Records drawn from a dataset:
□ □ □ □ □

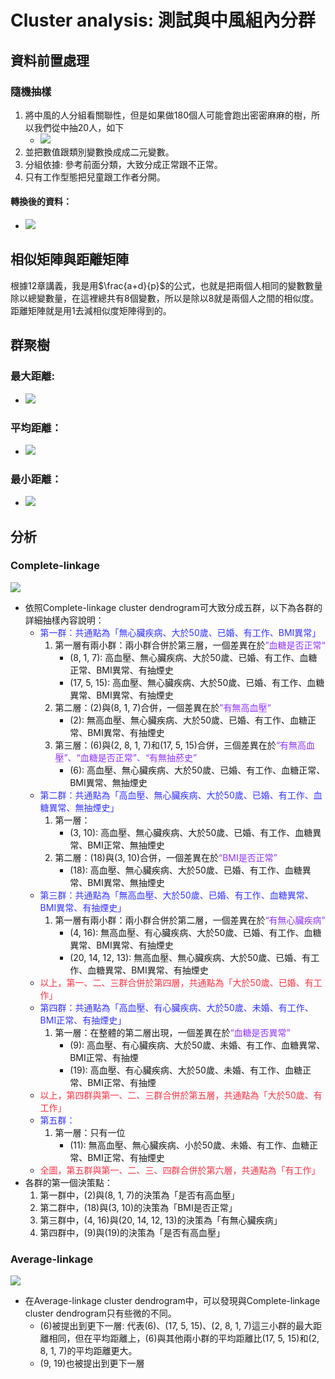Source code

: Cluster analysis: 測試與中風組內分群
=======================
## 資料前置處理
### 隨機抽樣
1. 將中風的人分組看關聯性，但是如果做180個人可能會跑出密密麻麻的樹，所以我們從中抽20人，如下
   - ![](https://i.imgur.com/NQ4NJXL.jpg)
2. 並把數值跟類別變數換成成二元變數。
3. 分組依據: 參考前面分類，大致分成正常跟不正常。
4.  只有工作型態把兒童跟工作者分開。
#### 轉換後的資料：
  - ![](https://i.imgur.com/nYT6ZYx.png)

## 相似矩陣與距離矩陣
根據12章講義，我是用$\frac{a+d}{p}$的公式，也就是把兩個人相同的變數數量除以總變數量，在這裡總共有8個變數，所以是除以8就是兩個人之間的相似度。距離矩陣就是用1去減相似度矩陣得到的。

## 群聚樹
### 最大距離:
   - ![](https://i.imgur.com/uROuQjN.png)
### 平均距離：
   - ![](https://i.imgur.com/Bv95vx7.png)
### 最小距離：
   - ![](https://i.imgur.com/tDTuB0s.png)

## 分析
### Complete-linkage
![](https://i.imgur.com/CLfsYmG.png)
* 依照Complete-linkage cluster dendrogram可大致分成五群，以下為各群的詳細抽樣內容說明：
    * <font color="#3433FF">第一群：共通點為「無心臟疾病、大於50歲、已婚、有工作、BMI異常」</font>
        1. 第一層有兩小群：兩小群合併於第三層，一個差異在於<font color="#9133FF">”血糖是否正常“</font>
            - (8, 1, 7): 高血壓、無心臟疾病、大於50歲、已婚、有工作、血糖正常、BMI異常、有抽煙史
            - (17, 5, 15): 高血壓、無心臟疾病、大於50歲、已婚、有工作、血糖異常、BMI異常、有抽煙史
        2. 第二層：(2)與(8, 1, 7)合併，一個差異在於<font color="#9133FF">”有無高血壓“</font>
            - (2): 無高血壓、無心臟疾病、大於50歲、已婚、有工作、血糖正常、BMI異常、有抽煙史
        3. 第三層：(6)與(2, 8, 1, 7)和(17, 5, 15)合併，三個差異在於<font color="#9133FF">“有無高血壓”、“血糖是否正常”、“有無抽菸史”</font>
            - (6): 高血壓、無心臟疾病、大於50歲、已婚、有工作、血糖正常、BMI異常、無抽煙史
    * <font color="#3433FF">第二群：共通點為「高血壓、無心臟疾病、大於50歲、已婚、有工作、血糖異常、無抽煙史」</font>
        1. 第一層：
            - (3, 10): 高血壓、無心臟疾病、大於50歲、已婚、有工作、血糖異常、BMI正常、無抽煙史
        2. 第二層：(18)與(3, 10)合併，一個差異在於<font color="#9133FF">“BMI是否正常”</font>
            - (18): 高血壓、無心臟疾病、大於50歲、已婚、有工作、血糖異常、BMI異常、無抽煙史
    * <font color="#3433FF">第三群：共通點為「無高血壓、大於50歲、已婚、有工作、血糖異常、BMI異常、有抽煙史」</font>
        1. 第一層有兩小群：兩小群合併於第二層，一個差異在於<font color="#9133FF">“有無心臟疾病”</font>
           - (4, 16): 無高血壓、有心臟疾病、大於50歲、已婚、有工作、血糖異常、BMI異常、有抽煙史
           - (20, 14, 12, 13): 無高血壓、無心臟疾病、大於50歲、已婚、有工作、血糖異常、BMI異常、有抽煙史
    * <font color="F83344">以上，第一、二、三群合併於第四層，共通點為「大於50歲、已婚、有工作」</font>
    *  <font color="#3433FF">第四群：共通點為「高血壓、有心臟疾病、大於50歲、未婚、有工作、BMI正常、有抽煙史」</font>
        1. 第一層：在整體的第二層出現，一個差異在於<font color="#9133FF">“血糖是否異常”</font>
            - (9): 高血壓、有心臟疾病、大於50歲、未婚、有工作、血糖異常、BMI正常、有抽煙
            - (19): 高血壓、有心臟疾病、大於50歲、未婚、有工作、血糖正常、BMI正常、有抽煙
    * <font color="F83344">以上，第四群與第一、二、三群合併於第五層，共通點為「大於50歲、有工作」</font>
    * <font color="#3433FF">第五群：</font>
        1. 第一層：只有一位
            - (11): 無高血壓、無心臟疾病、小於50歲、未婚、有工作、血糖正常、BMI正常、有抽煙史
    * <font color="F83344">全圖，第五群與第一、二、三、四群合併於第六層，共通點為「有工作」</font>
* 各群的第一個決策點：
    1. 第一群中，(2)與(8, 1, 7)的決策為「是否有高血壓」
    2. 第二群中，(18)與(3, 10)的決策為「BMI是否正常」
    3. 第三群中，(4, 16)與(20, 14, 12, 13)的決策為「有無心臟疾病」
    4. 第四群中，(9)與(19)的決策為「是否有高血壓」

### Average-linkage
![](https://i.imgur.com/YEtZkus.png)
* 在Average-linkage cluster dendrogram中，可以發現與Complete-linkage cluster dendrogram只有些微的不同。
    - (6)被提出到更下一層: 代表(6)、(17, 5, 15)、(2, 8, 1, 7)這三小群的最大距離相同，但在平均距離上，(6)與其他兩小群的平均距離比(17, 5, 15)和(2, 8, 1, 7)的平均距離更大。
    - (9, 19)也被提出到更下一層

□ □ □ □ □

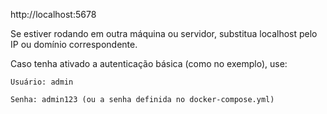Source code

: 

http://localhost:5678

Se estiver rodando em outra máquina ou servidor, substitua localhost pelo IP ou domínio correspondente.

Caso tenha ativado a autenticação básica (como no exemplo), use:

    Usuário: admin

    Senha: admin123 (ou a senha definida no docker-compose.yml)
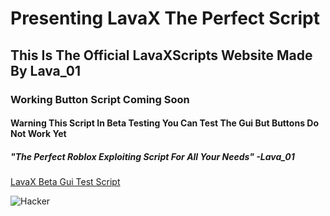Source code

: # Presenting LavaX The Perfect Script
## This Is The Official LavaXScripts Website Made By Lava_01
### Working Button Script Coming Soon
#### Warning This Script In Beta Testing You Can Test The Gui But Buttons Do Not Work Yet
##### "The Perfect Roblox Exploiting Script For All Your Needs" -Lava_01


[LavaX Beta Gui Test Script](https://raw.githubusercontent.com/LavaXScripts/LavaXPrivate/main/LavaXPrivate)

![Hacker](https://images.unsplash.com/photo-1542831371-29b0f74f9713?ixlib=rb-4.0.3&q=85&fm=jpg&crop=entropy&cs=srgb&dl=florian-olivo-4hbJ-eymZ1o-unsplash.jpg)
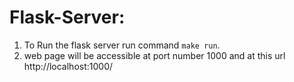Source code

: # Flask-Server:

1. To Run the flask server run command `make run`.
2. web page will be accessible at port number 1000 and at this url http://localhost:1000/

□ □ □ □ □

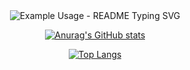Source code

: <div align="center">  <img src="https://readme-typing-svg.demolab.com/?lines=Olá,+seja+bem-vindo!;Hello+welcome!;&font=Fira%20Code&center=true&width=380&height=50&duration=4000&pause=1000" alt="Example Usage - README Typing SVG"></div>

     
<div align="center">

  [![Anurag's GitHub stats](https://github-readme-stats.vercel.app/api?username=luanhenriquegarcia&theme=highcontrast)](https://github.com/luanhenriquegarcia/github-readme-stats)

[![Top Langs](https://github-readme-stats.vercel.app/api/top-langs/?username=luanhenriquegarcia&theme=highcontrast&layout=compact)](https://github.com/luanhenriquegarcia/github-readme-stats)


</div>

□ □ □ □ □

== WHAT YOU ARE ASKED TO DO ==
Among the records above, find each line holding the string "https" and pull it out.

== TASK RESPONSE ==
   - ![](https://i.imgur.com/NQ4NJXL.jpg)
  - ![](https://i.imgur.com/nYT6ZYx.png)
   - ![](https://i.imgur.com/uROuQjN.png)
   - ![](https://i.imgur.com/Bv95vx7.png)
   - ![](https://i.imgur.com/tDTuB0s.png)
![](https://i.imgur.com/CLfsYmG.png)
![](https://i.imgur.com/YEtZkus.png)
[LavaX Beta Gui Test Script](https://raw.githubusercontent.com/LavaXScripts/LavaXPrivate/main/LavaXPrivate)
![Hacker](https://images.unsplash.com/photo-1542831371-29b0f74f9713?ixlib=rb-4.0.3&q=85&fm=jpg&crop=entropy&cs=srgb&dl=florian-olivo-4hbJ-eymZ1o-unsplash.jpg)
: <div align="center">  <img src="https://readme-typing-svg.demolab.com/?lines=Olá,+seja+bem-vindo!;Hello+welcome!;&font=Fira%20Code&center=true&width=380&height=50&duration=4000&pause=1000" alt="Example Usage - README Typing SVG"></div>
  [![Anurag's GitHub stats](https://github-readme-stats.vercel.app/api?username=luanhenriquegarcia&theme=highcontrast)](https://github.com/luanhenriquegarcia/github-readme-stats)
[![Top Langs](https://github-readme-stats.vercel.app/api/top-langs/?username=luanhenriquegarcia&theme=highcontrast&layout=compact)](https://github.com/luanhenriquegarcia/github-readme-stats)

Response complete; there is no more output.